RECORDS FOR PROCESSING:
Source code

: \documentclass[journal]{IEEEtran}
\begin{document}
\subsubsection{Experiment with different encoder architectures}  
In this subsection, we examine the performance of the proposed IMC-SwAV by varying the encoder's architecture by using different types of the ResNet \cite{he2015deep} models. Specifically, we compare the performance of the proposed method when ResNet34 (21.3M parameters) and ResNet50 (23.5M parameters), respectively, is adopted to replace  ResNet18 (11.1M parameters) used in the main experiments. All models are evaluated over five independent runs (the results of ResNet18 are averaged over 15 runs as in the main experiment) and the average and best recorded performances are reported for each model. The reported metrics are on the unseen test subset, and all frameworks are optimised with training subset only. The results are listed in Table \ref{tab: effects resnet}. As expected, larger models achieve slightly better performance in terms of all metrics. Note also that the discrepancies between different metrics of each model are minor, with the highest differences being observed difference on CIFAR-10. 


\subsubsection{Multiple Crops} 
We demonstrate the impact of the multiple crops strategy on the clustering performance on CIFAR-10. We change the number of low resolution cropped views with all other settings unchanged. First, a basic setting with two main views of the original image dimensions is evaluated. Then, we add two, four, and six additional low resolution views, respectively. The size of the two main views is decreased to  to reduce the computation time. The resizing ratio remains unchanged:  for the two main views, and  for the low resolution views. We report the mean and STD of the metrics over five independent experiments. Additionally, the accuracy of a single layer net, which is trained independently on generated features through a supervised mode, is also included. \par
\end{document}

TASK BRIEF: Search the data for the string "subsubsection" and copy every line where it appears.

FINISHED TASK:
\subsubsection{Experiment with different encoder architectures}  
\subsubsection{Multiple Crops} 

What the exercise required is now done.